Lifestyle

Florida Woman Who Coughed On Cancer Patient Sentenced To 30 Days In Jail

by Kristine Cannon
debra hunter florida woman coughed on cancer patient
First Coast News/YouTube.

She purposely coughed on the brain tumor patient last summer while throwing a fit at Pier 1

A Florida woman was recently sentenced to 30 days in jail for intentionally coughing on a customer — a customer with cancer, no less — at a Pier 1 store last year. The disgusting, deliberate act was caught on camera last summer just a few months following the onset of the COVID-19 pandemic. And now, more than one year later, justice has finally been served.

Not only was Debra Hunter sentenced to 30 days in jail for coughing on Heather Sprague, a judge in Jacksonville also ordered Hunter to pay a $500 fine and serve six months probation. David Chapman, communications director for the state attorney’s office in Jacksonville, said Hunter must also participate in a mental health evaluation along with anger management, as well as cover the costs of Sprague’s COVID-19 test.

According to FirstCoast News, the sentence decision follows more than seven months of court hearings and three plea deal attempts, which were all struck down.

In the viral video recorded by Sprague, who is suffering from a brain tumor, Hunter is seen flipping off Sprague.

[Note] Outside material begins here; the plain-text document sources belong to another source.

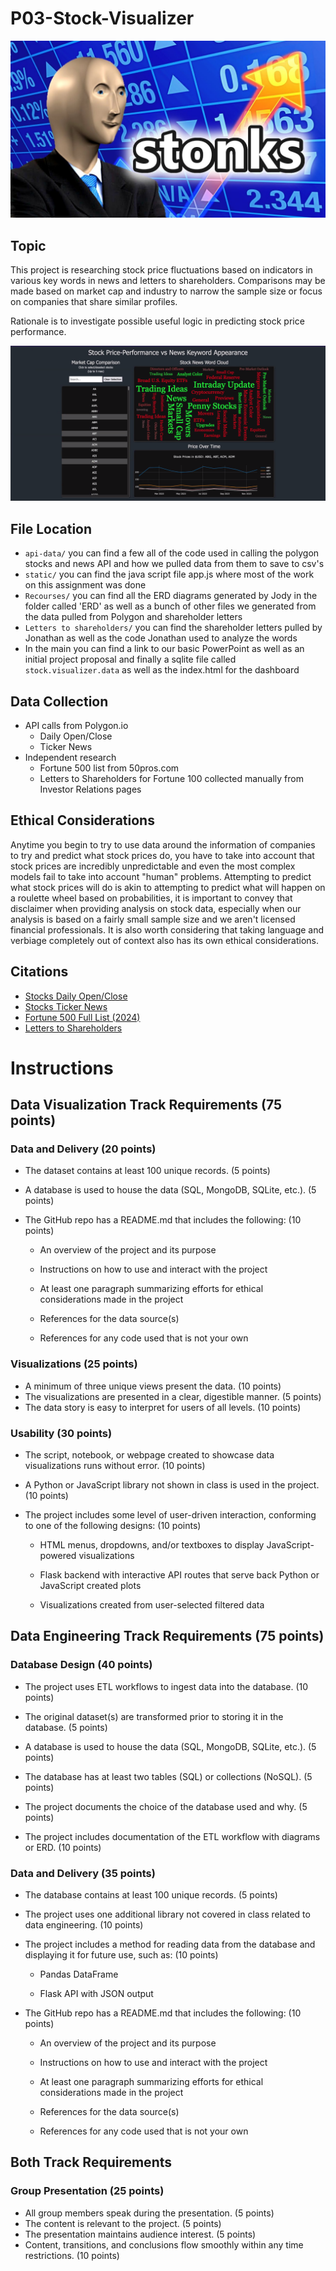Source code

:# P03-Stock-Visualizer
![StonksMeme](Images/ReadmeStonksImg.jpg)

## Topic
This project is researching stock price fluctuations based on indicators in various key words in news and letters to shareholders. Comparisons may be made based on market cap and industry to narrow the sample size or focus on companies that share similar profiles.

Rationale is to investigate possible useful logic in predicting stock price performance.

![SampleDashboard](Images/SampleDashboard.png)

## **File Location**
- `api-data/` you can find a few all of the code used in calling the polygon stocks and news API and how we pulled data from them to save to csv's
- `static/` you can find the java script file app.js where most of the work on this assignment was done
- `Recourses/` you can find all the ERD diagrams generated by Jody in the folder called 'ERD' as well as a bunch of other files we generated from the data pulled from Polygon and shareholder letters
- `Letters to shareholders/` you can find the shareholder letters pulled by Jonathan as well as the code Jonathan used to analyze the words
- In the main you can find a link to our basic PowerPoint as well as an initial project proposal and finally a sqlite file called `stock.visualizer.data` as well as the index.html for the dashboard 

## Data Collection
- API calls from Polygon.io
  - Daily Open/Close
  - Ticker News
- Independent research
  - Fortune 500 list from 50pros.com
  - Letters to Shareholders for Fortune 100 collected manually from Investor Relations pages

## Ethical Considerations
Anytime you begin to try to use data around the information of companies to try and predict what stock prices do, you have to take into account that stock prices are incredibly unpredictable and even the most complex models fail to take into account "human" problems. Attempting to predict what stock prices will do is akin to attempting to predict what will happen on a roulette wheel based on probabilities, it is important to convey that disclaimer when providing analysis on stock data, especially when our analysis is based on a fairly small sample size and we aren't licensed financial professionals. It is also worth considering that taking language and verbiage completely out of context also has its own ethical considerations.

## Citations
- [Stocks Daily Open/Close](https://polygon.io/docs/stocks/get_v1_open-close__stocksticker___date)
- [Stocks Ticker News](https://polygon.io/docs/stocks/get_v2_reference_news)
- [Fortune 500 Full List (2024)](50pros.com)
- [Letters to Shareholders](https://docs.google.com/spreadsheets/d/1Ys4PHpQTHDB8jlXUA0ntZ3Trb_8naOEOPVwB2qJkkV4/edit#gid=645464558)

# Instructions
## Data Visualization Track Requirements (75 points)
### Data and Delivery (20 points)
* The dataset contains at least 100 unique records. (5 points)

* A database is used to house the data (SQL, MongoDB, SQLite, etc.). (5 points)

* The GitHub repo has a README.md that includes the following: (10 points)

  * An overview of the project and its purpose

  * Instructions on how to use and interact with the project

  * At least one paragraph summarizing efforts for ethical considerations made in the project

  * References for the data source(s)

  * References for any code used that is not your own

### Visualizations (25 points)
* A minimum of three unique views present the data. (10 points)
* The visualizations are presented in a clear, digestible manner. (5 points)
* The data story is easy to interpret for users of all levels. (10 points)
### Usability (30 points)
* The script, notebook, or webpage created to showcase data visualizations runs without error. (10 points)

* A Python or JavaScript library not shown in class is used in the project. (10 points)

* The project includes some level of user-driven interaction, conforming to one of the following designs: (10 points)

  * HTML menus, dropdowns, and/or textboxes to display JavaScript-powered visualizations

  * Flask backend with interactive API routes that serve back Python or JavaScript created plots

  * Visualizations created from user-selected filtered data

## Data Engineering Track Requirements (75 points)
### Database Design (40 points)
* The project uses ETL workflows to ingest data into the database. (10 points)

* The original dataset(s) are transformed prior to storing it in the database. (5 points)

* A database is used to house the data (SQL, MongoDB, SQLite, etc.). (5 points)

* The database has at least two tables (SQL) or collections (NoSQL). (5 points)

* The project documents the choice of the database used and why. (5 points)

* The project includes documentation of the ETL workflow with diagrams or ERD. (10 points)

### Data and Delivery (35 points)
* The database contains at least 100 unique records. (5 points)

* The project uses one additional library not covered in class related to data engineering. (10 points)

* The project includes a method for reading data from the database and displaying it for future use, such as: (10 points)

  * Pandas DataFrame

  * Flask API with JSON output

* The GitHub repo has a README.md that includes the following: (10 points)

  * An overview of the project and its purpose

  * Instructions on how to use and interact with the project

  * At least one paragraph summarizing efforts for ethical considerations made in the project

  * References for the data source(s)

  * References for any code used that is not your own

## Both Track Requirements
### Group Presentation (25 points)
* All group members speak during the presentation. (5 points)
* The content is relevant to the project. (5 points)
* The presentation maintains audience interest. (5 points)
* Content, transitions, and conclusions flow smoothly within any time restrictions. (10 points)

Hunter then walks up to Sprague and says, “I think I’ll get real close to you and cough on you. How’s that?” And she does, to which Sprague rightfully responds by calling Hunter an “asshole.” Other shoppers nearby are heard expressing their own disgust with the act.

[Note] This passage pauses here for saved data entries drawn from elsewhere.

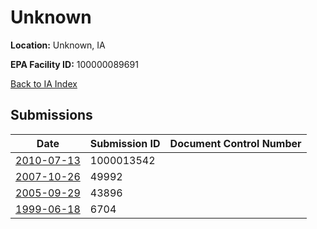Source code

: # Unknown

**Location:** Unknown, IA

**EPA Facility ID:** 100000089691

[Back to IA Index](../../index.md)

## Submissions

| Date | Submission ID | Document Control Number |
|------|--------------|-------------------------|
| [2010-07-13](submissions/1000013542.md) | 1000013542 |  |
| [2007-10-26](submissions/49992.md) | 49992 |  |
| [2005-09-29](submissions/43896.md) | 43896 |  |
| [1999-06-18](submissions/6704.md) | 6704 |  |
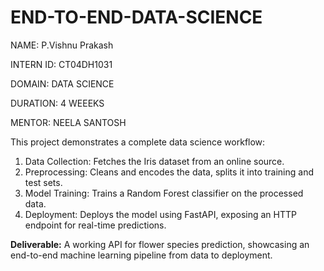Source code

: # END-TO-END-DATA-SCIENCE



NAME: P.Vishnu Prakash

INTERN ID: CT04DH1031

DOMAIN: DATA SCIENCE

DURATION: 4 WEEEKS

MENTOR: NEELA SANTOSH


This project demonstrates a complete data science workflow:

1. Data Collection: Fetches the Iris dataset from an online source.
2. Preprocessing: Cleans and encodes the data, splits it into training and test sets.
3. Model Training: Trains a Random Forest classifier on the processed data.
4. Deployment: Deploys the model using FastAPI, exposing an HTTP endpoint for real-time predictions.

**Deliverable:** A working API for flower species prediction, showcasing an end-to-end machine learning pipeline from data to deployment.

As Hunter leaves the store with her young child, she turns around and tells Sprague, “You’re lucky I don’t hit you.”

Sprague, who is a mother of ten and a brain tumor patient at Mayo Clinic, writes on Facebook that Hunter was at the register “becoming increasingly belligerent.”

“She was screaming at, swearing, insulting, and threatening the staff as she demanded to return an item she didn’t have with her, just a photo of the item on her phone,” Sprague wrote. “The staff were professional and respectful. But they couldn’t return an item she didn’t actually have with her. She continued to rage.”

Sprague continued to say that she “did not speak, react, or engage” but simply documented Hunter’s behavior.

“When bullies are faced with accountability they must acknowledge the unacceptability of their actions,” Sprague wrote.

Following the encounter, Sprague told Duval County Court Judge James Ruth that she struggled for days to find a place where she and her family could get tested for COVID-19. However, they eventually found a testing site, and her family tested negative.

Hunter, on the other hand, was arrested last June after the recording went viral and served one day in jail.

FirstCoast News reports that Hunter’s husband told the judge they faced hardships leading up to the incident, including losing everything in a house fire.

“It was like air being inflated into a balloon, and it finally got to the point where she couldn’t handle any more air,” Hunter’s husband said. “And then she finally rubbed up against something and just popped.”

Hunter added that her children continued to lose friends.

“I watch as my kids lower their heads and turn the opposite direction, so they won’t be recognized or approached,” she said in court. “And I know exactly what they’re feeling because I do the same thing.”

But Duval County Court Judge James Ruth wasn’t buying it.

“Her children didn’t create this problem and her husband didn’t, and she talked about how it changed her world and she was getting nastygrams on Facebook and things of that nature and they can’t go to their country club or wherever,” the judge said, per The Hill. “But I have yet to see any expression, or a significant expression on her regret about the impact it had on the victim in this case.”